### RECORDS SHOWN

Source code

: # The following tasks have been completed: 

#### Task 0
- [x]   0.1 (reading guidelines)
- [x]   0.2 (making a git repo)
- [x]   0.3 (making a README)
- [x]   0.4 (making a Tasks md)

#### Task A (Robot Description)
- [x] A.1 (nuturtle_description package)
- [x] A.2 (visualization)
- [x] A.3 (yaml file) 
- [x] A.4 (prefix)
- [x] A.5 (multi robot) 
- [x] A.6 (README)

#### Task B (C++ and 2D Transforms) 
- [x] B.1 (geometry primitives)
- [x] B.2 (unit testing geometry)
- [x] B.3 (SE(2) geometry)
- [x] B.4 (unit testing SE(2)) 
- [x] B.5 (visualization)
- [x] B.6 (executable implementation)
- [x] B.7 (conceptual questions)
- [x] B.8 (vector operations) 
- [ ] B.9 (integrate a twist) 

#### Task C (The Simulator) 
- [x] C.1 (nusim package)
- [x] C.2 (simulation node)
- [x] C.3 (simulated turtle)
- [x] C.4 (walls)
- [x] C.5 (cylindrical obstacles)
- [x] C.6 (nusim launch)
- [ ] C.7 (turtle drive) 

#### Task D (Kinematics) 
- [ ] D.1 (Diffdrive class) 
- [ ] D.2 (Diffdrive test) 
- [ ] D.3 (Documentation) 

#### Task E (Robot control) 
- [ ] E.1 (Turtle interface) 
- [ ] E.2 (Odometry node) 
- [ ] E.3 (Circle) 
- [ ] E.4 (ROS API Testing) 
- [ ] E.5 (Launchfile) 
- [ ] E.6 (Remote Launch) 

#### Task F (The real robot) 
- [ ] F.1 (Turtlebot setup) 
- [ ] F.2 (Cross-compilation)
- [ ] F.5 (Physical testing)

### EXERCISE BRIEF
Could you copy every line in the records that holds "geometry"?

### YOUR SOLUTION
- [x] B.1 (geometry primitives)
- [x] B.2 (unit testing geometry)
- [x] B.3 (SE(2) geometry)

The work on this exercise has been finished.